→ What you will do
Go through the data underneath and copy every line exactly.

→ Materials provided

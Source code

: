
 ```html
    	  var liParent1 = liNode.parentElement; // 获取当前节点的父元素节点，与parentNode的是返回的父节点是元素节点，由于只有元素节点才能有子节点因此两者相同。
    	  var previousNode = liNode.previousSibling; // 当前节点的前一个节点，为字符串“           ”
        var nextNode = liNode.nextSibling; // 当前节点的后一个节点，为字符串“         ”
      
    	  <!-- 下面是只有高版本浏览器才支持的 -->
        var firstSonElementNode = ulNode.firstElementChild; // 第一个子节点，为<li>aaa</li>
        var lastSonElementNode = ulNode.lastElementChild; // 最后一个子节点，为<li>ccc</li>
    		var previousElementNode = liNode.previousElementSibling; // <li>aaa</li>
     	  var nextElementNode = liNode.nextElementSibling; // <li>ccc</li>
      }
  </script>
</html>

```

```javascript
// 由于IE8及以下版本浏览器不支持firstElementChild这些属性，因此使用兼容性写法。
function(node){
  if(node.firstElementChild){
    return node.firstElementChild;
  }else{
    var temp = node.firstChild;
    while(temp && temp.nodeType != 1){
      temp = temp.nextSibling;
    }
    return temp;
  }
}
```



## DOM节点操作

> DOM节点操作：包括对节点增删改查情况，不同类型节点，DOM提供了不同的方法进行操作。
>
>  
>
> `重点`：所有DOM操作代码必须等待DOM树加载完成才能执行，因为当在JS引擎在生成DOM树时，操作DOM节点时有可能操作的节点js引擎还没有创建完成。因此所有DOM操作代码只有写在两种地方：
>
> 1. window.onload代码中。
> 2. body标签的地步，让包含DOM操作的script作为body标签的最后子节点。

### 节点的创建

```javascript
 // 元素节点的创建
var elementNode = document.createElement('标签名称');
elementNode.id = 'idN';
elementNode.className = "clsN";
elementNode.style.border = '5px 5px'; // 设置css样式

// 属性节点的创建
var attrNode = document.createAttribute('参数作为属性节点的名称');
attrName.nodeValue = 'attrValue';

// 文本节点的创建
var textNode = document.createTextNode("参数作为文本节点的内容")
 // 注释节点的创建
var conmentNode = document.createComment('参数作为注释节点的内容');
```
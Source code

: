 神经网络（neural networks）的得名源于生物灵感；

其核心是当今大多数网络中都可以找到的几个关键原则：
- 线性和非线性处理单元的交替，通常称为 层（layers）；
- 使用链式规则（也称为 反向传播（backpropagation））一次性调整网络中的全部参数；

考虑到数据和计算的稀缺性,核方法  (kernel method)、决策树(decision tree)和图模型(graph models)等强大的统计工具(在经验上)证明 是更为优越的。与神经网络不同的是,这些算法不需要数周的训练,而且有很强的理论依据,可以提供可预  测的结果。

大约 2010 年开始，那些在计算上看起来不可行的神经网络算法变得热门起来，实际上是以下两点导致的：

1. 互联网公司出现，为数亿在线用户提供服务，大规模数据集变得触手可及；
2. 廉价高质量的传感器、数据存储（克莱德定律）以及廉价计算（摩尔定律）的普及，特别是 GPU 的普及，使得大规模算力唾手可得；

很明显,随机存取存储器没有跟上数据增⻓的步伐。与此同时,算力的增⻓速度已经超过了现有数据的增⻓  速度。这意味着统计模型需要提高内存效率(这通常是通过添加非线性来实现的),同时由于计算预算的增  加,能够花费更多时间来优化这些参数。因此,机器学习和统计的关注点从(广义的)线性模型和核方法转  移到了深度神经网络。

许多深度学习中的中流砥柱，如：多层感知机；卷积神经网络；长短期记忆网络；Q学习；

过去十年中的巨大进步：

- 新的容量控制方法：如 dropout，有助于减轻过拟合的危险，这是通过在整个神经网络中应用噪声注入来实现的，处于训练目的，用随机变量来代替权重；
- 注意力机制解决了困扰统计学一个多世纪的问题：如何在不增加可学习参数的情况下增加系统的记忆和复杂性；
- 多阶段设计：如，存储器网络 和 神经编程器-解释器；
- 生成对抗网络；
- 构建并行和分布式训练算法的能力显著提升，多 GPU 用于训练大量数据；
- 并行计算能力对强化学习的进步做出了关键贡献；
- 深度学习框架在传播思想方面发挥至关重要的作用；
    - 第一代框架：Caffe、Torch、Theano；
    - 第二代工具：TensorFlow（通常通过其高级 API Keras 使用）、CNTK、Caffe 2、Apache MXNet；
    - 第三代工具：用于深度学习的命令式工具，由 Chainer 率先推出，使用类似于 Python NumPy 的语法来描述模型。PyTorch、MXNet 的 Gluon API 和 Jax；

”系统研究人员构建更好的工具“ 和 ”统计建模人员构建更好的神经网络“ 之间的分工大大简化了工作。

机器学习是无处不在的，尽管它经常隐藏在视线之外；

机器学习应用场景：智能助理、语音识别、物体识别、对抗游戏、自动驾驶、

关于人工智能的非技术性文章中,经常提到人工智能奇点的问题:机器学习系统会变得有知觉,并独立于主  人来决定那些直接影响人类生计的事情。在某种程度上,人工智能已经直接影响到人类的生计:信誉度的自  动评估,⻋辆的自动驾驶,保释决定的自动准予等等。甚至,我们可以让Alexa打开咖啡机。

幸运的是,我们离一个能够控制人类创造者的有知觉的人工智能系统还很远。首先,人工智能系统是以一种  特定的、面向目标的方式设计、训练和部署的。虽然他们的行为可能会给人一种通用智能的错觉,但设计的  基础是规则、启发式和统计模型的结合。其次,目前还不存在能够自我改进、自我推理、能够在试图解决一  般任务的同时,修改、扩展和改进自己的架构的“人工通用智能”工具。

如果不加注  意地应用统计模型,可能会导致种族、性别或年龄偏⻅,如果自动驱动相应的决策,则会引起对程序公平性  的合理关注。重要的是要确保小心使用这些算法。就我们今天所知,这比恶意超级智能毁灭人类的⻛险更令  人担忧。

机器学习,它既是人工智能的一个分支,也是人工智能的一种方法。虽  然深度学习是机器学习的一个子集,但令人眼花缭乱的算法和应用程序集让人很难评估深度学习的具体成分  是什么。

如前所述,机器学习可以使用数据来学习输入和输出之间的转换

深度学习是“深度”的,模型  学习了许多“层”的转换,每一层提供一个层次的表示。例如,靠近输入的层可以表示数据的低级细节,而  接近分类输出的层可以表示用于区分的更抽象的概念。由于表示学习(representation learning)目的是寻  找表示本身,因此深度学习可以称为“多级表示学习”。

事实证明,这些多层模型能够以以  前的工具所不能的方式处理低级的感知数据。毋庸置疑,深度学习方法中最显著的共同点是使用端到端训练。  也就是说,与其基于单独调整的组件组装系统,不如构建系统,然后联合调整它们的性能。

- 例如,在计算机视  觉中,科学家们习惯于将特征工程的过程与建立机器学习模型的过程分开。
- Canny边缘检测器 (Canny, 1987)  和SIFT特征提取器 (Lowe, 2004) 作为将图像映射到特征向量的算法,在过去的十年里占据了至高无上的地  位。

→ Expected answer
Source code

:
 ```html
    	  var liParent1 = liNode.parentElement; // 获取当前节点的父元素节点，与parentNode的是返回的父节点是元素节点，由于只有元素节点才能有子节点因此两者相同。
    	  var previousNode = liNode.previousSibling; // 当前节点的前一个节点，为字符串“           ”
        var nextNode = liNode.nextSibling; // 当前节点的后一个节点，为字符串“         ”
      
    	  <!-- 下面是只有高版本浏览器才支持的 -->
        var firstSonElementNode = ulNode.firstElementChild; // 第一个子节点，为<li>aaa</li>
        var lastSonElementNode = ulNode.lastElementChild; // 最后一个子节点，为<li>ccc</li>
    		var previousElementNode = liNode.previousElementSibling; // <li>aaa</li>
     	  var nextElementNode = liNode.nextElementSibling; // <li>ccc</li>
      }
  </script>
</html>

```

```javascript
// 由于IE8及以下版本浏览器不支持firstElementChild这些属性，因此使用兼容性写法。
function(node){
  if(node.firstElementChild){
    return node.firstElementChild;
  }else{
    var temp = node.firstChild;
    while(temp && temp.nodeType != 1){
      temp = temp.nextSibling;
    }
    return temp;
  }
}
```



## DOM节点操作

> DOM节点操作：包括对节点增删改查情况，不同类型节点，DOM提供了不同的方法进行操作。
>
>  
>
> `重点`：所有DOM操作代码必须等待DOM树加载完成才能执行，因为当在JS引擎在生成DOM树时，操作DOM节点时有可能操作的节点js引擎还没有创建完成。因此所有DOM操作代码只有写在两种地方：
>
> 1. window.onload代码中。
> 2. body标签的地步，让包含DOM操作的script作为body标签的最后子节点。

### 节点的创建

```javascript
 // 元素节点的创建
var elementNode = document.createElement('标签名称');
elementNode.id = 'idN';
elementNode.className = "clsN";
elementNode.style.border = '5px 5px'; // 设置css样式

// 属性节点的创建
var attrNode = document.createAttribute('参数作为属性节点的名称');
attrName.nodeValue = 'attrValue';

// 文本节点的创建
var textNode = document.createTextNode("参数作为文本节点的内容")
 // 注释节点的创建
var conmentNode = document.createComment('参数作为注释节点的内容');
```
Source code

: 神经网络（neural networks）的得名源于生物灵感；

其核心是当今大多数网络中都可以找到的几个关键原则：
- 线性和非线性处理单元的交替，通常称为 层（layers）；
- 使用链式规则（也称为 反向传播（backpropagation））一次性调整网络中的全部参数；

考虑到数据和计算的稀缺性,核方法  (kernel method)、决策树(decision tree)和图模型(graph models)等强大的统计工具(在经验上)证明 是更为优越的。与神经网络不同的是,这些算法不需要数周的训练,而且有很强的理论依据,可以提供可预  测的结果。

大约 2010 年开始，那些在计算上看起来不可行的神经网络算法变得热门起来，实际上是以下两点导致的：

1. 互联网公司出现，为数亿在线用户提供服务，大规模数据集变得触手可及；
2. 廉价高质量的传感器、数据存储（克莱德定律）以及廉价计算（摩尔定律）的普及，特别是 GPU 的普及，使得大规模算力唾手可得；

很明显,随机存取存储器没有跟上数据增⻓的步伐。与此同时,算力的增⻓速度已经超过了现有数据的增⻓  速度。这意味着统计模型需要提高内存效率(这通常是通过添加非线性来实现的),同时由于计算预算的增  加,能够花费更多时间来优化这些参数。因此,机器学习和统计的关注点从(广义的)线性模型和核方法转  移到了深度神经网络。

许多深度学习中的中流砥柱，如：多层感知机；卷积神经网络；长短期记忆网络；Q学习；

过去十年中的巨大进步：

- 新的容量控制方法：如 dropout，有助于减轻过拟合的危险，这是通过在整个神经网络中应用噪声注入来实现的，处于训练目的，用随机变量来代替权重；
- 注意力机制解决了困扰统计学一个多世纪的问题：如何在不增加可学习参数的情况下增加系统的记忆和复杂性；
- 多阶段设计：如，存储器网络 和 神经编程器-解释器；
- 生成对抗网络；
- 构建并行和分布式训练算法的能力显著提升，多 GPU 用于训练大量数据；
- 并行计算能力对强化学习的进步做出了关键贡献；
- 深度学习框架在传播思想方面发挥至关重要的作用；
    - 第一代框架：Caffe、Torch、Theano；
    - 第二代工具：TensorFlow（通常通过其高级 API Keras 使用）、CNTK、Caffe 2、Apache MXNet；
    - 第三代工具：用于深度学习的命令式工具，由 Chainer 率先推出，使用类似于 Python NumPy 的语法来描述模型。PyTorch、MXNet 的 Gluon API 和 Jax；

”系统研究人员构建更好的工具“ 和 ”统计建模人员构建更好的神经网络“ 之间的分工大大简化了工作。

机器学习是无处不在的，尽管它经常隐藏在视线之外；

机器学习应用场景：智能助理、语音识别、物体识别、对抗游戏、自动驾驶、

关于人工智能的非技术性文章中,经常提到人工智能奇点的问题:机器学习系统会变得有知觉,并独立于主  人来决定那些直接影响人类生计的事情。在某种程度上,人工智能已经直接影响到人类的生计:信誉度的自  动评估,⻋辆的自动驾驶,保释决定的自动准予等等。甚至,我们可以让Alexa打开咖啡机。

幸运的是,我们离一个能够控制人类创造者的有知觉的人工智能系统还很远。首先,人工智能系统是以一种  特定的、面向目标的方式设计、训练和部署的。虽然他们的行为可能会给人一种通用智能的错觉,但设计的  基础是规则、启发式和统计模型的结合。其次,目前还不存在能够自我改进、自我推理、能够在试图解决一  般任务的同时,修改、扩展和改进自己的架构的“人工通用智能”工具。

如果不加注  意地应用统计模型,可能会导致种族、性别或年龄偏⻅,如果自动驱动相应的决策,则会引起对程序公平性  的合理关注。重要的是要确保小心使用这些算法。就我们今天所知,这比恶意超级智能毁灭人类的⻛险更令  人担忧。

机器学习,它既是人工智能的一个分支,也是人工智能的一种方法。虽  然深度学习是机器学习的一个子集,但令人眼花缭乱的算法和应用程序集让人很难评估深度学习的具体成分  是什么。

如前所述,机器学习可以使用数据来学习输入和输出之间的转换

深度学习是“深度”的,模型  学习了许多“层”的转换,每一层提供一个层次的表示。例如,靠近输入的层可以表示数据的低级细节,而  接近分类输出的层可以表示用于区分的更抽象的概念。由于表示学习(representation learning)目的是寻  找表示本身,因此深度学习可以称为“多级表示学习”。

事实证明,这些多层模型能够以以  前的工具所不能的方式处理低级的感知数据。毋庸置疑,深度学习方法中最显著的共同点是使用端到端训练。  也就是说,与其基于单独调整的组件组装系统,不如构建系统,然后联合调整它们的性能。

- 例如,在计算机视  觉中,科学家们习惯于将特征工程的过程与建立机器学习模型的过程分开。
- Canny边缘检测器 (Canny, 1987)  和SIFT特征提取器 (Lowe, 2004) 作为将图像映射到特征向量的算法,在过去的十年里占据了至高无上的地  位。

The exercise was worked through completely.